The problem for the actress going forward, the paper says, citing an unnamed director who has worked closely with Chopra in the past, is the sheer size of her international profile: “Priyanka can’t take any Bollywood assignment just because it has a big hero’s or a big director’s name attached to it. Her role has to say something. She’s being watched very closely by fans across the world,” claims the director.
This also apparently explains why the actress chose a low-profile indie project in the shape of Shonali Bose's The Sky is Pink as her next Hindi film project, rather than a big blockbuster like Bharat, the Salman Khan-starrer that Chopra was initially slated to co-star in.
The paper also cites industry insiders as predicting that Chopra may opt to produce her next Indian film herself through the Mumbai production house she already owns. This would give the 36-year-old total control over her portrayal in the next project, whatever it may be.
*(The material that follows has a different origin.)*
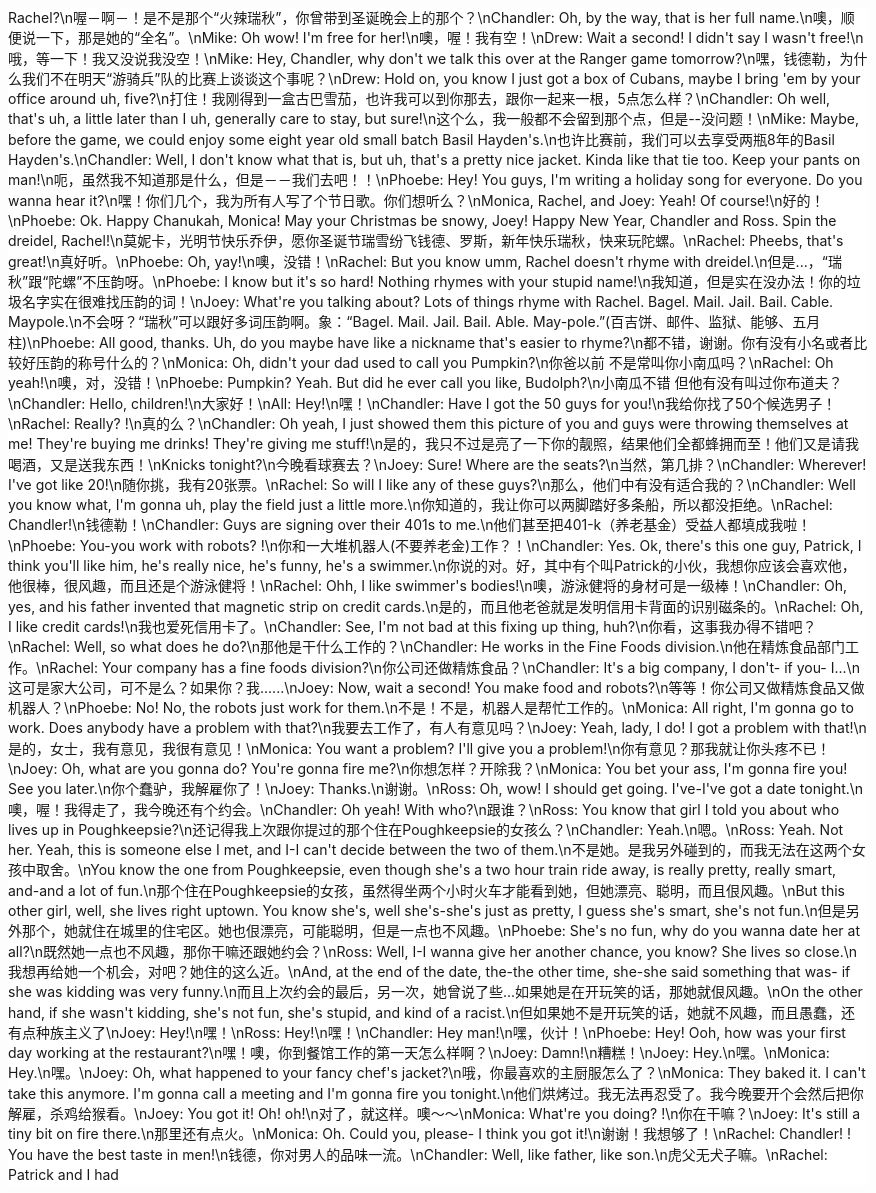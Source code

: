 Rachel?\n喔－啊－！是不是那个“火辣瑞秋”，你曾带到圣诞晚会上的那个？\nChandler: Oh, by the way, that is her full name.\n噢，顺便说一下，那是她的“全名”。\nMike: Oh wow! I'm free for her!\n噢，喔！我有空！\nDrew: Wait a second! I didn't say I wasn't free!\n哦，等一下！我又没说我没空！\nMike: Hey, Chandler, why don't we talk this over at the Ranger game tomorrow?\n嘿，钱德勒，为什么我们不在明天“游骑兵”队的比赛上谈谈这个事呢？\nDrew: Hold on, you know I just got a box of Cubans, maybe I bring 'em by your office around uh, five?\n打住！我刚得到一盒古巴雪茄，也许我可以到你那去，跟你一起来一根，5点怎么样？\nChandler: Oh well, that's uh, a little later than I uh, generally care to stay, but sure!\n这个么，我一般都不会留到那个点，但是--没问题！\nMike: Maybe, before the game, we could enjoy some eight year old small batch Basil Hayden's.\n也许比赛前，我们可以去享受两瓶8年的Basil Hayden's.\nChandler: Well, I don't know what that is, but uh, that's a pretty nice jacket. Kinda like that tie too. Keep your pants on man!\n呃，虽然我不知道那是什么，但是－－我们去吧！！\nPhoebe: Hey! You guys, I'm writing a holiday song for everyone. Do you wanna hear it?\n嘿！你们几个，我为所有人写了个节日歌。你们想听么？\nMonica, Rachel, and Joey: Yeah! Of course!\n好的！\nPhoebe: Ok. Happy Chanukah, Monica! May your Christmas be snowy, Joey! Happy New Year, Chandler and Ross. Spin the dreidel, Rachel!\n莫妮卡，光明节快乐乔伊，愿你圣诞节瑞雪纷飞钱德、罗斯，新年快乐瑞秋，快来玩陀螺。\nRachel: Pheebs, that's great!\n真好听。\nPhoebe: Oh, yay!\n噢，没错！\nRachel: But you know umm, Rachel doesn't rhyme with dreidel.\n但是...，“瑞秋”跟“陀螺”不压韵呀。\nPhoebe: I know but it's so hard! Nothing rhymes with your stupid name!\n我知道，但是实在没办法！你的垃圾名字实在很难找压韵的词！\nJoey: What're you talking about? Lots of things rhyme with Rachel. Bagel. Mail. Jail. Bail. Cable. Maypole.\n不会呀？“瑞秋”可以跟好多词压韵啊。象：“Bagel. Mail. Jail. Bail. Able. May-pole.”(百吉饼、邮件、监狱、能够、五月柱)\nPhoebe: All good, thanks. Uh, do you maybe have like a nickname that's easier to rhyme?\n都不错，谢谢。你有没有小名或者比较好压韵的称号什么的？\nMonica: Oh, didn't your dad used to call you Pumpkin?\n你爸以前 不是常叫你小南瓜吗？\nRachel: Oh yeah!\n噢，对，没错！\nPhoebe: Pumpkin? Yeah. But did he ever call you like, Budolph?\n小南瓜不错 但他有没有叫过你布道夫？\nChandler: Hello, children!\n大家好！\nAll: Hey!\n嘿！\nChandler: Have I got the 50 guys for you!\n我给你找了50个候选男子！\nRachel: Really? !\n真的么？\nChandler: Oh yeah, I just showed them this picture of you and guys were throwing themselves at me! They're buying me drinks! They're giving me stuff!\n是的，我只不过是亮了一下你的靓照，结果他们全都蜂拥而至！他们又是请我喝酒，又是送我东西！\nKnicks tonight?\n今晚看球赛去？\nJoey: Sure! Where are the seats?\n当然，第几排？\nChandler: Wherever! I've got like 20!\n随你挑，我有20张票。\nRachel: So will I like any of these guys?\n那么，他们中有没有适合我的？\nChandler: Well you know what, I'm gonna uh, play the field just a little more.\n你知道的，我让你可以两脚踏好多条船，所以都没拒绝。\nRachel: Chandler!\n钱德勒！\nChandler: Guys are signing over their 401s to me.\n他们甚至把401-k（养老基金）受益人都填成我啦！\nPhoebe: You-you work with robots? !\n你和一大堆机器人(不要养老金)工作？！\nChandler: Yes. Ok, there's this one guy, Patrick, I think you'll like him, he's really nice, he's funny, he's a swimmer.\n你说的对。好，其中有个叫Patrick的小伙，我想你应该会喜欢他，他很棒，很风趣，而且还是个游泳健将！\nRachel: Ohh, I like swimmer's bodies!\n噢，游泳健将的身材可是一级棒！\nChandler: Oh, yes, and his father invented that magnetic strip on credit cards.\n是的，而且他老爸就是发明信用卡背面的识别磁条的。\nRachel: Oh, I like credit cards!\n我也爱死信用卡了。\nChandler: See, I'm not bad at this fixing up thing, huh?\n你看，这事我办得不错吧？\nRachel: Well, so what does he do?\n那他是干什么工作的？\nChandler: He works in the Fine Foods division.\n他在精炼食品部门工作。\nRachel: Your company has a fine foods division?\n你公司还做精炼食品？\nChandler: It's a big company, I don't- if you- I...\n这可是家大公司，可不是么？如果你？我......\nJoey: Now, wait a second! You make food and robots?\n等等！你公司又做精炼食品又做机器人？\nPhoebe: No! No, the robots just work for them.\n不是！不是，机器人是帮忙工作的。\nMonica: All right, I'm gonna go to work. Does anybody have a problem with that?\n我要去工作了，有人有意见吗？\nJoey: Yeah, lady, I do! I got a problem with that!\n是的，女士，我有意见，我很有意见！\nMonica: You want a problem? I'll give you a problem!\n你有意见？那我就让你头疼不已！\nJoey: Oh, what are you gonna do? You're gonna fire me?\n你想怎样？开除我？\nMonica: You bet your ass, I'm gonna fire you! See you later.\n你个蠢驴，我解雇你了！\nJoey: Thanks.\n谢谢。\nRoss: Oh, wow! I should get going. I've-I've got a date tonight.\n噢，喔！我得走了，我今晚还有个约会。\nChandler: Oh yeah! With who?\n跟谁？\nRoss: You know that girl I told you about who lives up in Poughkeepsie?\n还记得我上次跟你提过的那个住在Poughkeepsie的女孩么？\nChandler: Yeah.\n嗯。\nRoss: Yeah. Not her. Yeah, this is someone else I met, and I-I can't decide between the two of them.\n不是她。是我另外碰到的，而我无法在这两个女孩中取舍。\nYou know the one from Poughkeepsie, even though she's a two hour train ride away, is really pretty, really smart, and-and a lot of fun.\n那个住在Poughkeepsie的女孩，虽然得坐两个小时火车才能看到她，但她漂亮、聪明，而且佷风趣。\nBut this other girl, well, she lives right uptown. You know she's, well she's-she's just as pretty, I guess she's smart, she's not fun.\n但是另外那个，她就住在城里的住宅区。她也佷漂亮，可能聪明，但是一点也不风趣。\nPhoebe: She's no fun, why do you wanna date her at all?\n既然她一点也不风趣，那你干嘛还跟她约会？\nRoss: Well, I-I wanna give her another chance, you know? She lives so close.\n我想再给她一个机会，对吧？她住的这么近。\nAnd, at the end of the date, the-the other time, she-she said something that was- if she was kidding was very funny.\n而且上次约会的最后，另一次，她曾说了些...如果她是在开玩笑的话，那她就佷风趣。\nOn the other hand, if she wasn't kidding, she's not fun, she's stupid, and kind of a racist.\n但如果她不是开玩笑的话，她就不风趣，而且愚蠢，还有点种族主义了\nJoey: Hey!\n嘿！\nRoss: Hey!\n嘿！\nChandler: Hey man!\n嘿，伙计！\nPhoebe: Hey! Ooh, how was your first day working at the restaurant?\n嘿！噢，你到餐馆工作的第一天怎么样啊？\nJoey: Damn!\n糟糕！\nJoey: Hey.\n嘿。\nMonica: Hey.\n嘿。\nJoey: Oh, what happened to your fancy chef's jacket?\n哦，你最喜欢的主厨服怎么了？\nMonica: They baked it. I can't take this anymore. I'm gonna call a meeting and I'm gonna fire you tonight.\n他们烘烤过。我无法再忍受了。我今晚要开个会然后把你解雇，杀鸡给猴看。\nJoey: You got it! Oh! oh!\n对了，就这样。噢～～\nMonica: What're you doing? !\n你在干嘛？\nJoey: It's still a tiny bit on fire there.\n那里还有点火。\nMonica: Oh. Could you, please- I think you got it!\n谢谢！我想够了！\nRachel: Chandler! ! You have the best taste in men!\n钱德，你对男人的品味一流。\nChandler: Well, like father, like son.\n虎父无犬子嘛。\nRachel: Patrick and I had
Meanwhile, back in the West, Chopra is reportedly attached to a project directed by Rain Man and Wag the Dog director Barry Levinson. The film will be a biopic of Ma Anand Sheela. Sheela is a convicted attempted murderer, member of the controversial Rajneesh Movement, and co-conspirator in the first recorded incident of a bio-terror attack on US soil in 1984's Rajneeshee Bioterror Attack.
The incident saw almost a 1,000 people in a small town in Oregon given food poisoning with the intention of preventing them from voting in local elections, thus ensuring that the movement’s own candidates would win the available positions.